Wednesday, February 26, 2014

Internalizing Ideologies

Our readings describe vast systems of consumption and production, but Taxidermia serves as a valuable counterpoint because it focuses so intently on the status of individuals within a macrocosmic backdrop. As Ana, Victoria and Sebnem have each already noted, the film does this by spectacularizing the processes through which prevailing ideologies of three distinct political regimes in Hungarian history manifest themselves directly through the bodies of its three male protagonists. I won’t reiterate their close readings here. Instead, I’ll focus on what strikes me as particularly noteworthy about the film’s politics:  the way that it uses a structure of genealogy to undo the ideological logics that it depicts. It seems significant to me that despite the fact that this story is a triptych, the three segments blend almost seamlessly into one another, eliding both the dramatic events that lead to historical change in Hungary and the periods of optimism that followed. The result is that all of these stories, more or less, come to the same result. Pálfi’s smooth transitions from one era to the next underscore the fact that although methods change, these political processes all seem to work toward the same end, namely creating a subject who willingly exploits and destroys himself in the service of fulfilling latent societal expectations.


Perhaps even more radically, this structure denaturalizes the ideologies that it depicts, showing that none of them is the end point that it purports to be. In the second segment we see a grotesque of the consumer-citizen figure that Couldry describes, and he’s still wheezing and farting in the film’s third segment. This concluding segment, which not incidentally concludes with a literal depiction of navel-gazing, is a crushing satire of late-capitalism, and I’m curious  how others interpret it.

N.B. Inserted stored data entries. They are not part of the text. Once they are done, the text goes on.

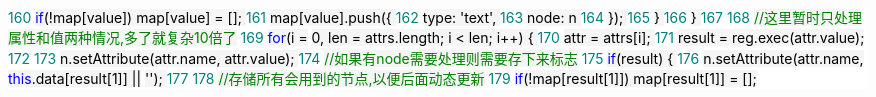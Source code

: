 <span style="color: #008080;">160</span>             <span style="background-color: #f5f5f5; color: #0000ff;">if</span><span style="background-color: #f5f5f5; color: #000000;">(</span><span style="background-color: #f5f5f5; color: #000000;">!</span><span style="background-color: #f5f5f5; color: #000000;">map[value]) map[value] </span><span style="background-color: #f5f5f5; color: #000000;">=</span><span style="background-color: #f5f5f5; color: #000000;"> [];
</span><span style="color: #008080;">161</span> <span style="background-color: #f5f5f5; color: #000000;">            map[value].push({
</span><span style="color: #008080;">162</span> <span style="background-color: #f5f5f5; color: #000000;">              type: </span><span style="background-color: #f5f5f5; color: #000000;">'</span><span style="background-color: #f5f5f5; color: #000000;">text</span><span style="background-color: #f5f5f5; color: #000000;">'</span><span style="background-color: #f5f5f5; color: #000000;">,
</span><span style="color: #008080;">163</span> <span style="background-color: #f5f5f5; color: #000000;">              node: n
</span><span style="color: #008080;">164</span> <span style="background-color: #f5f5f5; color: #000000;">            });
</span><span style="color: #008080;">165</span> <span style="background-color: #f5f5f5; color: #000000;">          }
</span><span style="color: #008080;">166</span> <span style="background-color: #f5f5f5; color: #000000;">        }
</span><span style="color: #008080;">167</span>
<span style="color: #008080;">168</span>         <span style="background-color: #f5f5f5; color: #008000;">//</span><span style="background-color: #f5f5f5; color: #008000;">这里暂时只处理属性和值两种情况,多了就复杂10倍了</span>
<span style="color: #008080;">169</span>         <span style="background-color: #f5f5f5; color: #0000ff;">for</span><span style="background-color: #f5f5f5; color: #000000;">(i </span><span style="background-color: #f5f5f5; color: #000000;">=</span> <span style="background-color: #f5f5f5; color: #000000;">0</span><span style="background-color: #f5f5f5; color: #000000;">, len </span><span style="background-color: #f5f5f5; color: #000000;">=</span><span style="background-color: #f5f5f5; color: #000000;"> attrs.length; i </span><span style="background-color: #f5f5f5; color: #000000;">&lt;</span><span style="background-color: #f5f5f5; color: #000000;"> len; i</span><span style="background-color: #f5f5f5; color: #000000;">++</span><span style="background-color: #f5f5f5; color: #000000;">) {
</span><span style="color: #008080;">170</span> <span style="background-color: #f5f5f5; color: #000000;">          attr </span><span style="background-color: #f5f5f5; color: #000000;">=</span><span style="background-color: #f5f5f5; color: #000000;"> attrs[i];
</span><span style="color: #008080;">171</span> <span style="background-color: #f5f5f5; color: #000000;">          result </span><span style="background-color: #f5f5f5; color: #000000;">=</span><span style="background-color: #f5f5f5; color: #000000;">  reg.exec(attr.value);
</span><span style="color: #008080;">172</span>
<span style="color: #008080;">173</span> <span style="background-color: #f5f5f5; color: #000000;">          n.setAttribute(attr.name, attr.value);
</span><span style="color: #008080;">174</span>           <span style="background-color: #f5f5f5; color: #008000;">//</span><span style="background-color: #f5f5f5; color: #008000;">如果有node需要处理则需要存下来标志</span>
<span style="color: #008080;">175</span>           <span style="background-color: #f5f5f5; color: #0000ff;">if</span><span style="background-color: #f5f5f5; color: #000000;">(result) {
</span><span style="color: #008080;">176</span> <span style="background-color: #f5f5f5; color: #000000;">            n.setAttribute(attr.name, </span><span style="background-color: #f5f5f5; color: #0000ff;">this</span><span style="background-color: #f5f5f5; color: #000000;">.data[result[</span><span style="background-color: #f5f5f5; color: #000000;">1</span><span style="background-color: #f5f5f5; color: #000000;">]] </span><span style="background-color: #f5f5f5; color: #000000;">||</span> <span style="background-color: #f5f5f5; color: #000000;">''</span><span style="background-color: #f5f5f5; color: #000000;">);
</span><span style="color: #008080;">177</span>
<span style="color: #008080;">178</span>             <span style="background-color: #f5f5f5; color: #008000;">//</span><span style="background-color: #f5f5f5; color: #008000;">存储所有会用到的节点,以便后面动态更新</span>
<span style="color: #008080;">179</span>             <span style="background-color: #f5f5f5; color: #0000ff;">if</span><span style="background-color: #f5f5f5; color: #000000;">(</span><span style="background-color: #f5f5f5; color: #000000;">!</span><span style="background-color: #f5f5f5; color: #000000;">map[result[</span><span style="background-color: #f5f5f5; color: #000000;">1</span><span style="background-color: #f5f5f5; color: #000000;">]]) map[result[</span><span style="background-color: #f5f5f5; color: #000000;">1</span><span style="background-color: #f5f5f5; color: #000000;">]] </span><span style="background-color: #f5f5f5; color: #000000;">=</span><span style="background-color: #f5f5f5; color: #000000;"> [];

By situating Lajoska’s story in a lineage, both personal and political, the film gets outside of the current neoliberal mindset, critiquing our assumptions that our current political state is permanent. Here the film strikes me as schizophrenic, though, as it seems to want to state that capitalism is not the end of history, or even much of an improvement to what has come before, but it also ends by concluding its bloodline. Thoughts?